━━ Material for this task

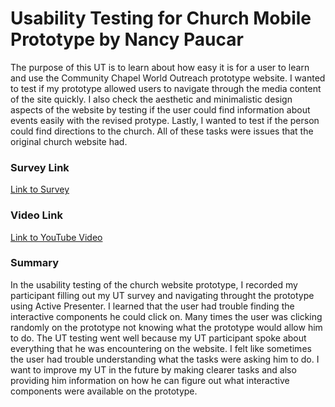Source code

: # Usability Testing for Church Mobile Prototype by Nancy Paucar

The purpose of this UT is to learn about how easy it is for a user to learn and use the Community Chapel World Outreach prototype website. I wanted to test if my prototype allowed users to navigate through the media content of the site quickly. I also check the aesthetic and minimalistic design aspects of the website by testing if the user could find information about events easily with the revised protype. Lastly, I wanted to test if the person could find directions to the church. All of these tasks were issues that the original church website had.

### Survey Link

[Link to Survey](https://docs.google.com/forms/d/e/1FAIpQLSe8knGXb4y7qDtaMFbPIQ7xvnm9zDsQUV-ZbHp8YO3bCz-fkQ/formResponse)

### Video Link

[Link to YouTube Video](https://youtu.be/F-2N-6mpYRg)

### Summary

In the usability testing of the church website prototype, I recorded my participant filling out my UT survey and navigating throught the prototype using Active Presenter. I learned that the user had trouble finding the   interactive components he could click on. Many times the user was clicking randomly on the prototype not knowing what the prototype would allow him to do. The UT testing went well because my UT participant spoke about everything that he was encountering on the website. I felt like sometimes the user had trouble understanding what the tasks were asking him to do. I want to improve my UT in the future by making clearer tasks and also providing him information on how he can figure out what interactive components were available on the prototype.

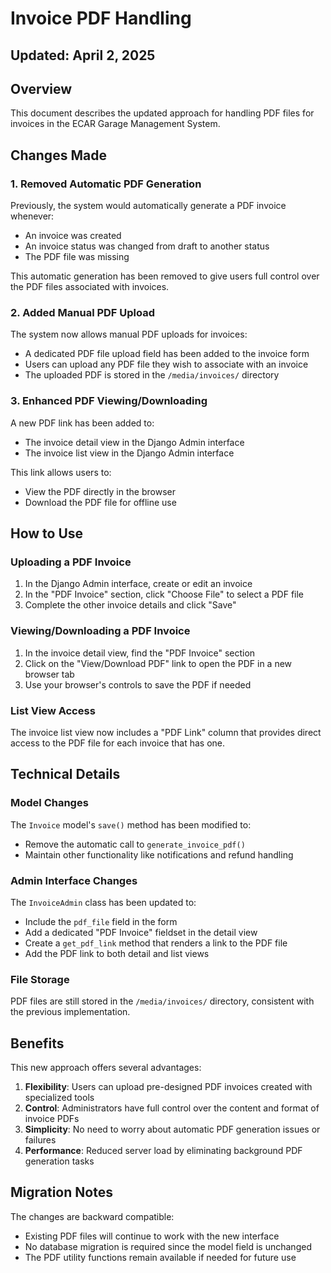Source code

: # Invoice PDF Handling
## Updated: April 2, 2025

## Overview

This document describes the updated approach for handling PDF files for invoices in the ECAR Garage Management System.

## Changes Made

### 1. Removed Automatic PDF Generation

Previously, the system would automatically generate a PDF invoice whenever:
- An invoice was created
- An invoice status was changed from draft to another status
- The PDF file was missing

This automatic generation has been removed to give users full control over the PDF files associated with invoices.

### 2. Added Manual PDF Upload

The system now allows manual PDF uploads for invoices:
- A dedicated PDF file upload field has been added to the invoice form
- Users can upload any PDF file they wish to associate with an invoice
- The uploaded PDF is stored in the `/media/invoices/` directory

### 3. Enhanced PDF Viewing/Downloading

A new PDF link has been added to:
- The invoice detail view in the Django Admin interface
- The invoice list view in the Django Admin interface

This link allows users to:
- View the PDF directly in the browser
- Download the PDF file for offline use

## How to Use

### Uploading a PDF Invoice

1. In the Django Admin interface, create or edit an invoice
2. In the "PDF Invoice" section, click "Choose File" to select a PDF file
3. Complete the other invoice details and click "Save"

### Viewing/Downloading a PDF Invoice

1. In the invoice detail view, find the "PDF Invoice" section
2. Click on the "View/Download PDF" link to open the PDF in a new browser tab
3. Use your browser's controls to save the PDF if needed

### List View Access

The invoice list view now includes a "PDF Link" column that provides direct access to the PDF file for each invoice that has one.

## Technical Details

### Model Changes

The `Invoice` model's `save()` method has been modified to:
- Remove the automatic call to `generate_invoice_pdf()`
- Maintain other functionality like notifications and refund handling

### Admin Interface Changes

The `InvoiceAdmin` class has been updated to:
- Include the `pdf_file` field in the form
- Add a dedicated "PDF Invoice" fieldset in the detail view
- Create a `get_pdf_link` method that renders a link to the PDF file
- Add the PDF link to both detail and list views

### File Storage

PDF files are still stored in the `/media/invoices/` directory, consistent with the previous implementation.

## Benefits

This new approach offers several advantages:

1. **Flexibility**: Users can upload pre-designed PDF invoices created with specialized tools
2. **Control**: Administrators have full control over the content and format of invoice PDFs
3. **Simplicity**: No need to worry about automatic PDF generation issues or failures
4. **Performance**: Reduced server load by eliminating background PDF generation tasks

## Migration Notes

The changes are backward compatible:
- Existing PDF files will continue to work with the new interface
- No database migration is required since the model field is unchanged
- The PDF utility functions remain available if needed for future use 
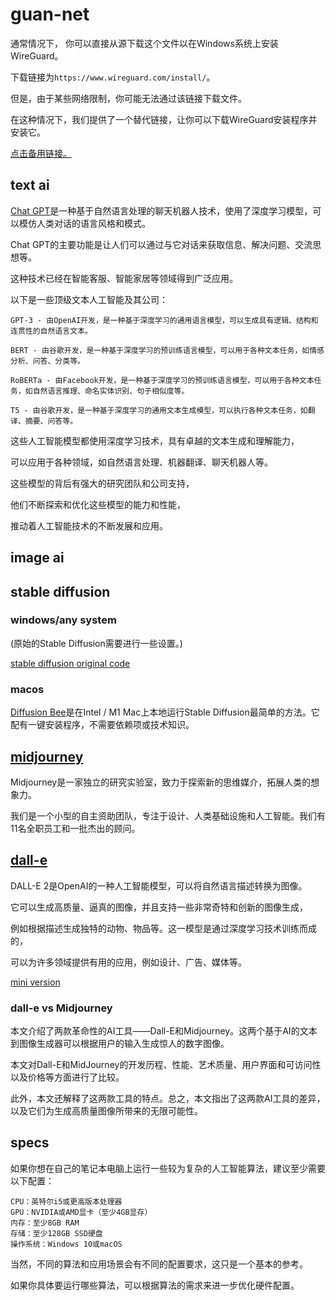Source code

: # guan-net

通常情况下，
你可以直接从源下载这个文件以在Windows系统上安装WireGuard。

下载链接为`https://www.wireguard.com/install/`。

但是，由于某些网络限制，你可能无法通过该链接下载文件。

在这种情况下，我们提供了一个替代链接，让你可以下载WireGuard安装程序并安装它。

[点击备用链接。](https://cloud.bytecats.codes/s/sw8mBtp3gbB5r9S)


## text ai 


[Chat GPT](https://chat.openai.com)是一种基于自然语言处理的聊天机器人技术，使用了深度学习模型，可以模仿人类对话的语言风格和模式。

Chat GPT的主要功能是让人们可以通过与它对话来获取信息、解决问题、交流思想等。

这种技术已经在智能客服、智能家居等领域得到广泛应用。

以下是一些顶级文本人工智能及其公司：

    GPT-3 - 由OpenAI开发，是一种基于深度学习的通用语言模型，可以生成具有逻辑、结构和连贯性的自然语言文本。

    BERT - 由谷歌开发，是一种基于深度学习的预训练语言模型，可以用于各种文本任务，如情感分析、问答、分类等。

    RoBERTa - 由Facebook开发，是一种基于深度学习的预训练语言模型，可以用于各种文本任务，如自然语言推理、命名实体识别、句子相似度等。

    T5 - 由谷歌开发，是一种基于深度学习的通用文本生成模型，可以执行各种文本任务，如翻译、摘要、问答等。

这些人工智能模型都使用深度学习技术，具有卓越的文本生成和理解能力，

可以应用于各种领域，如自然语言处理、机器翻译、聊天机器人等。

这些模型的背后有强大的研究团队和公司支持，

他们不断探索和优化这些模型的能力和性能，

推动着人工智能技术的不断发展和应用。


## image ai

## stable diffusion
### windows/any system

(原始的Stable Diffusion需要进行一些设置。)

[stable diffusion original code](https://github.com/cmdr2/stable-diffusion-ui)

 ### macos
[Diffusion Bee](https://github.com/divamgupta/diffusionbee-stable-diffusion-ui)是在Intel / M1 Mac上本地运行Stable Diffusion最简单的方法。它配有一键安装程序，不需要依赖项或技术知识。

## [midjourney](https://www.midjourney.com)
Midjourney是一家独立的研究实验室，致力于探索新的思维媒介，拓展人类的想象力。

我们是一个小型的自主资助团队，专注于设计、人类基础设施和人工智能。我们有11名全职员工和一批杰出的顾问。

## [dall-e](https://openai.com/dall-e-2/)
DALL-E 2是OpenAI的一种人工智能模型，可以将自然语言描述转换为图像。

它可以生成高质量、逼真的图像，并且支持一些非常奇特和创新的图像生成，

例如根据描述生成独特的动物、物品等。这一模型是通过深度学习技术训练而成的，

可以为许多领域提供有用的应用，例如设计、广告、媒体等。

[mini version](https://github.com/borisdayma/dalle-mini)

### dall-e vs Midjourney
本文介绍了两款革命性的AI工具——Dall-E和Midjourney。这两个基于AI的文本到图像生成器可以根据用户的输入生成惊人的数字图像。

本文对Dall-E和MidJourney的开发历程、性能、艺术质量、用户界面和可访问性以及价格等方面进行了比较。

此外，本文还解释了这两款工具的特点。总之，本文指出了这两款AI工具的差异，以及它们为生成高质量图像所带来的无限可能性。

## specs
如果你想在自己的笔记本电脑上运行一些较为复杂的人工智能算法，建议至少需要以下配置：

    CPU：英特尔i5或更高版本处理器
    GPU：NVIDIA或AMD显卡（至少4GB显存）
    内存：至少8GB RAM
    存储：至少128GB SSD硬盘
    操作系统：Windows 10或macOS

当然，不同的算法和应用场景会有不同的配置要求，这只是一个基本的参考。

如果你具体要运行哪些算法，可以根据算法的需求来进一步优化硬件配置。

━━━━

_Task item:_
Search the material for the word "allows" and copy each line where it occurs.

_Task solution:_
The system now allows manual PDF uploads for invoices:
This link allows users to:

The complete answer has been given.